With nearly 10 years in medical X-ray imaging, I know how crucial it is to tackle EMI interference. Even small disruptions can lead to misdiagnoses or safety risks. I start by pinpointing the sources—like power supplies or high-speed data lines—then apply high-quality filters and shielding, such as Faraday cages, to block noise. I optimize the circuit layout, separating sensitive components and using ground planes to reduce noise. Spread-spectrum clocking helps further distribute interference. I ensure compliance with industry standards like CISPR 11 and 32, and use iterative testing with EMI scanners to refine the design. Ultimately, it’s about protecting patient care and ensuring the reliability of the technology we trust.

When I was doing very small signal measurements this was a common problem. Preferably if the system is small create an isolation system by creating Faraday Cage. In simple words just create a metallic enclosure for a full circuit. Only standard shielded communication cables should be used. This improves the signal to noise ratio significantly. For other complications you need to follow a system diagnostic approach and then identify, isolate and resolve the interference through methods mentioned here....

Tackling EMI in circuit design is a multifaceted challenge that requires a thorough understanding of EMI sources, meticulous design and layout planning, careful component selection, and rigorous testing.

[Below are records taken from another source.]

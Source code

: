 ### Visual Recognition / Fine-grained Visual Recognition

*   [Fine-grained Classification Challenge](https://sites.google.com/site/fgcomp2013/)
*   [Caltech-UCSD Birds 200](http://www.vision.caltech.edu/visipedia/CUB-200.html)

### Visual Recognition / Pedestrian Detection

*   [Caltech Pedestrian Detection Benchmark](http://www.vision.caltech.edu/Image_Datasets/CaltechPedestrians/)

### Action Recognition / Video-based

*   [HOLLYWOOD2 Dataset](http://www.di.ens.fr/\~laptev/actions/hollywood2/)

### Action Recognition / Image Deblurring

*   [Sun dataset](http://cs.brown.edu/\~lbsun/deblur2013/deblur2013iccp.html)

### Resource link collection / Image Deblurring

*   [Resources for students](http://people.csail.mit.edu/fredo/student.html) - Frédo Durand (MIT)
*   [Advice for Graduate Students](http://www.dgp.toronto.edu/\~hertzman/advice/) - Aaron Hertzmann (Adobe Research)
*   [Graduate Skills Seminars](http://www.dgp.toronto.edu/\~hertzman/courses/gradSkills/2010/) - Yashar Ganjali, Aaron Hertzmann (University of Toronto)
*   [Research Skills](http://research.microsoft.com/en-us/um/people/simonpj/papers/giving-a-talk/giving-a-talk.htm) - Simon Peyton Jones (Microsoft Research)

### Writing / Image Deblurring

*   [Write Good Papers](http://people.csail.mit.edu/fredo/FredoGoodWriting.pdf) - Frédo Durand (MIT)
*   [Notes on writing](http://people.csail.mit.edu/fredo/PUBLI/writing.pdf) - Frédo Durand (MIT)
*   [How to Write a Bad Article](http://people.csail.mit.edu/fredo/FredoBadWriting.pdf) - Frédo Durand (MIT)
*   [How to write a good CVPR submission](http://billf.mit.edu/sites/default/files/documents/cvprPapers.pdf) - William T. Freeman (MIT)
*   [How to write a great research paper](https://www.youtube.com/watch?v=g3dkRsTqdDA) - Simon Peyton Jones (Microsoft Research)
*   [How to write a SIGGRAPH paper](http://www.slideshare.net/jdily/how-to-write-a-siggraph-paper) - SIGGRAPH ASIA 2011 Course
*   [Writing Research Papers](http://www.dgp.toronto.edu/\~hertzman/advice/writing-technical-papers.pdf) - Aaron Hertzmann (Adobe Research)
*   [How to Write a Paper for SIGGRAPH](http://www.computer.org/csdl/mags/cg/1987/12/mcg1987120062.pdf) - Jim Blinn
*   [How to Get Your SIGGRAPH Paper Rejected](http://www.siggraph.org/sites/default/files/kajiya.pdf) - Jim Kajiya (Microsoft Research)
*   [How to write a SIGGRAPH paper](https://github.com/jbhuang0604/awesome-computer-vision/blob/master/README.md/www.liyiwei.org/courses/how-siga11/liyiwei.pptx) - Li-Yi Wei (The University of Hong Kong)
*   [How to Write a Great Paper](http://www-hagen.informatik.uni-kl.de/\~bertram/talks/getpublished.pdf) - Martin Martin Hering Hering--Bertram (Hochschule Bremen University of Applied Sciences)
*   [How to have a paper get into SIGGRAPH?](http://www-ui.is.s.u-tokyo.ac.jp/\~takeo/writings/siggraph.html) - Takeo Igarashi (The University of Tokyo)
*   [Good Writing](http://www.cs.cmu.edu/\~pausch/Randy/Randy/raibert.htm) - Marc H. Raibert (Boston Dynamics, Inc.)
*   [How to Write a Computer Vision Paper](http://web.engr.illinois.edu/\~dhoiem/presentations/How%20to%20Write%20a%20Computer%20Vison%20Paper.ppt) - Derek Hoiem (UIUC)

By adopting these strategies early in the design process, engineers can effectively mitigate EMI, ensuring that their electronic devices operate reliably in their intended environments without interference.

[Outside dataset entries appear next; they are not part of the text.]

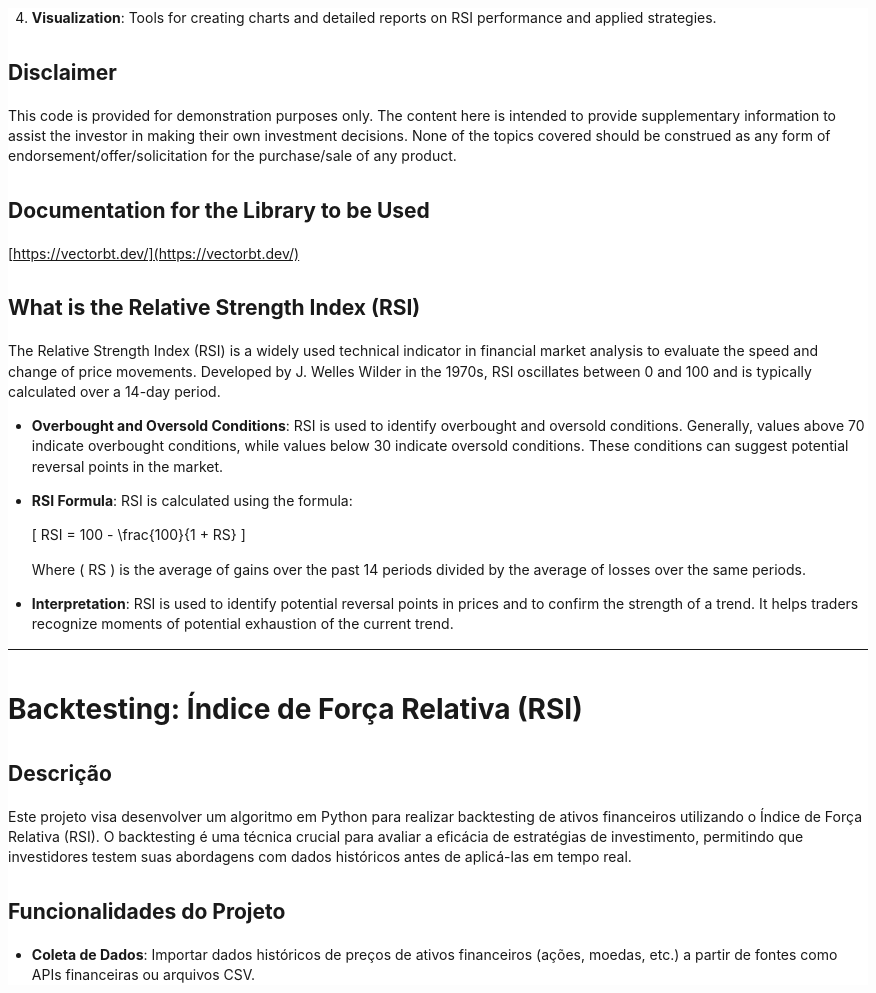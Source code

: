 4. **Visualization**: Tools for creating charts and detailed reports on RSI performance and applied strategies.

## Disclaimer

This code is provided for demonstration purposes only. The content here is intended to provide supplementary information to assist the investor in making their own investment decisions. None of the topics covered should be construed as any form of endorsement/offer/solicitation for the purchase/sale of any product.

## Documentation for the Library to be Used

[https://vectorbt.dev/](https://vectorbt.dev/)

## What is the Relative Strength Index (RSI)

The Relative Strength Index (RSI) is a widely used technical indicator in financial market analysis to evaluate the speed and change of price movements. Developed by J. Welles Wilder in the 1970s, RSI oscillates between 0 and 100 and is typically calculated over a 14-day period.

- **Overbought and Oversold Conditions**: RSI is used to identify overbought and oversold conditions. Generally, values above 70 indicate overbought conditions, while values below 30 indicate oversold conditions. These conditions can suggest potential reversal points in the market.

- **RSI Formula**: RSI is calculated using the formula:
  
  \[
  RSI = 100 - \frac{100}{1 + RS}
  \]

  Where \( RS \) is the average of gains over the past 14 periods divided by the average of losses over the same periods.

- **Interpretation**: RSI is used to identify potential reversal points in prices and to confirm the strength of a trend. It helps traders recognize moments of potential exhaustion of the current trend.


-------------------------------------------------------------------------------------------------------------------

# Backtesting: Índice de Força Relativa (RSI)

## Descrição

Este projeto visa desenvolver um algoritmo em Python para realizar backtesting de ativos financeiros utilizando o Índice de Força Relativa (RSI). O backtesting é uma técnica crucial para avaliar a eficácia de estratégias de investimento, permitindo que investidores testem suas abordagens com dados históricos antes de aplicá-las em tempo real.

## Funcionalidades do Projeto

- **Coleta de Dados**: Importar dados históricos de preços de ativos financeiros (ações, moedas, etc.) a partir de fontes como APIs financeiras ou arquivos CSV.
  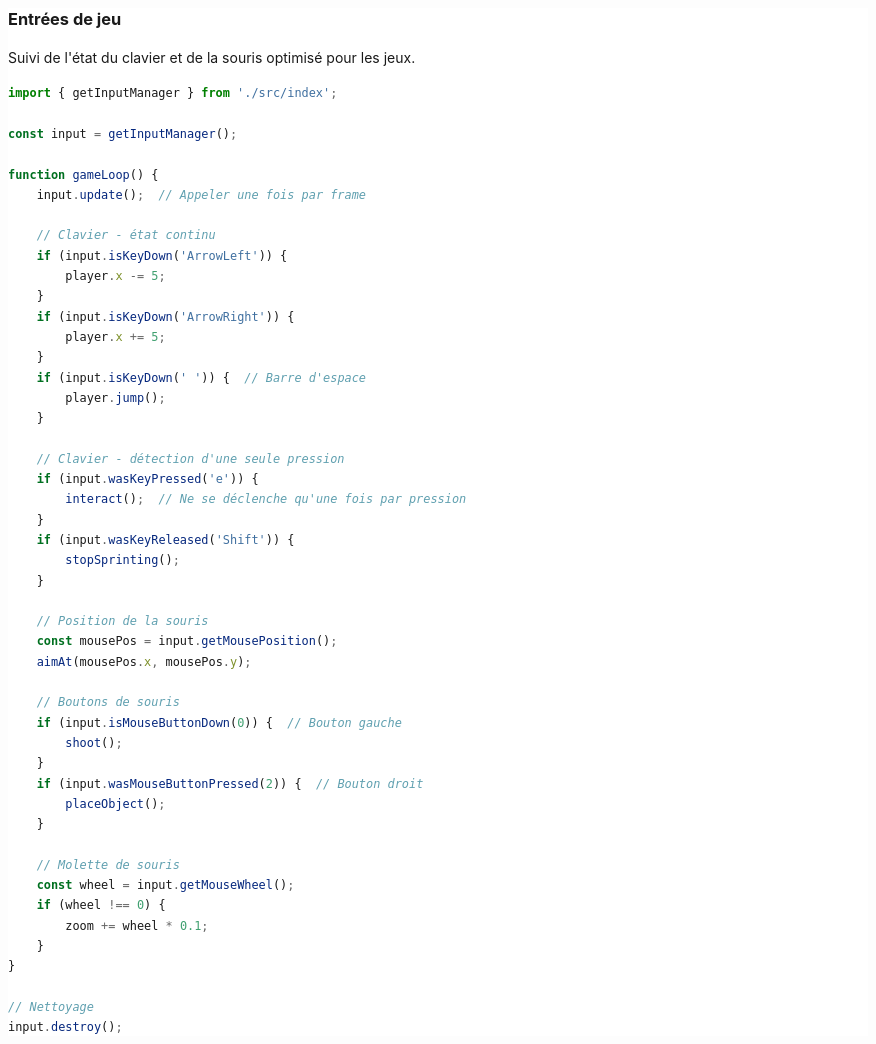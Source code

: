 ### Entrées de jeu

Suivi de l'état du clavier et de la souris optimisé pour les jeux.

```ts
import { getInputManager } from './src/index';

const input = getInputManager();

function gameLoop() {
    input.update();  // Appeler une fois par frame

    // Clavier - état continu
    if (input.isKeyDown('ArrowLeft')) {
        player.x -= 5;
    }
    if (input.isKeyDown('ArrowRight')) {
        player.x += 5;
    }
    if (input.isKeyDown(' ')) {  // Barre d'espace
        player.jump();
    }

    // Clavier - détection d'une seule pression
    if (input.wasKeyPressed('e')) {
        interact();  // Ne se déclenche qu'une fois par pression
    }
    if (input.wasKeyReleased('Shift')) {
        stopSprinting();
    }

    // Position de la souris
    const mousePos = input.getMousePosition();
    aimAt(mousePos.x, mousePos.y);

    // Boutons de souris
    if (input.isMouseButtonDown(0)) {  // Bouton gauche
        shoot();
    }
    if (input.wasMouseButtonPressed(2)) {  // Bouton droit
        placeObject();
    }

    // Molette de souris
    const wheel = input.getMouseWheel();
    if (wheel !== 0) {
        zoom += wheel * 0.1;
    }
}

// Nettoyage
input.destroy();
```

It heavily depends on your requirements and size. But in general for conducted interference you need to filter the noise at the source. As long as it travels on the line it can create new noises depend on the frequency, trace lengths and components on the way. For radiated interference it splits into two topic in my opinion. RF and non-RF. You need to filter the unwanted RF frequencies on the line before it reaches the antenna. For non RF part the key is shielding. These are the most basic ideas according to my experiences. Hope it helps.

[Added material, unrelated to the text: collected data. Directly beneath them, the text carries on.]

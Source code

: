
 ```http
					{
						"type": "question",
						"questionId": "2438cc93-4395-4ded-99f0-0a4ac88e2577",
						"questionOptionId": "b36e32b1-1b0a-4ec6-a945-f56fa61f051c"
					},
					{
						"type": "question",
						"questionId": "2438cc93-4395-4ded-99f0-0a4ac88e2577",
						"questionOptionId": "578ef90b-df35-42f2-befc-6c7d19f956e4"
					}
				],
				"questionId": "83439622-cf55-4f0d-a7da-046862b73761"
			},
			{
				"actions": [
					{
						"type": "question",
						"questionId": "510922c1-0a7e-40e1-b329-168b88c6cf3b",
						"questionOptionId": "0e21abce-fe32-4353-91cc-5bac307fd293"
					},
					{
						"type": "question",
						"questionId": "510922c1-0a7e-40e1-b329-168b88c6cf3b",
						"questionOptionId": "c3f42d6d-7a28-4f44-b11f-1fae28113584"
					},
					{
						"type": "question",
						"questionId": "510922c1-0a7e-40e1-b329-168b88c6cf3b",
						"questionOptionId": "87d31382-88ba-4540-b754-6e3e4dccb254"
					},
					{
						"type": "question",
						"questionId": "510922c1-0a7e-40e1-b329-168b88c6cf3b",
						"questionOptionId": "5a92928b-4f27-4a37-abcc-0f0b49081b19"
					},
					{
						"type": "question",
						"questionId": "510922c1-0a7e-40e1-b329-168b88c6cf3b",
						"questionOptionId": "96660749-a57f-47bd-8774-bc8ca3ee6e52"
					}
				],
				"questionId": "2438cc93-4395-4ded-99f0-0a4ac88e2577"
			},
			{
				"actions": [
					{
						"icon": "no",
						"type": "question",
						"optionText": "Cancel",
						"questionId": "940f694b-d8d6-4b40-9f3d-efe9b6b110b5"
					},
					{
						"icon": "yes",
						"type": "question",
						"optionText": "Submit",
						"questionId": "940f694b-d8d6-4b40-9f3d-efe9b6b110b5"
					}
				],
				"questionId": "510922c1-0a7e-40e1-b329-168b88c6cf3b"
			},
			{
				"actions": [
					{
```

Managing electromagnetic interference makes up a large number of different solutions at both the emitter and victim devices. Occasionally, it can be as simple of a fix as moving devices, so there is more space between the source and victim, or even rotating one device can do the trick. While the above fixes can get the job done, the better solution, in this case, includes the proper design of all equipment to minimise emissions and/or making the equipment less vulnerable to external interference. There are three different methods to help reduce or eliminate EMI: filtering, grounding, and shielding.

To tackle EMI interference head-on, I would implement a multi-faceted approach: Shielding: Use conductive materials to encase sensitive components, preventing external electromagnetic fields from causing interference. Proper Grounding: Ensure a solid grounding system to minimize noise and provide a path for unwanted currents to dissipate. Filtering: Incorporate EMI filters, such as ferrite beads and decoupling capacitors, to suppress high-frequency noise. PCB Layout Optimization: Design the PCB with shorter signal traces, rounded bends, and reduced vias to minimize EMI

Firstly, keep in mind and analyze the EMI. Then, add filtering circuit, and make perfect ground shielding. In addition, find the equipment to test the EMI. Finally, give the solution for improvement.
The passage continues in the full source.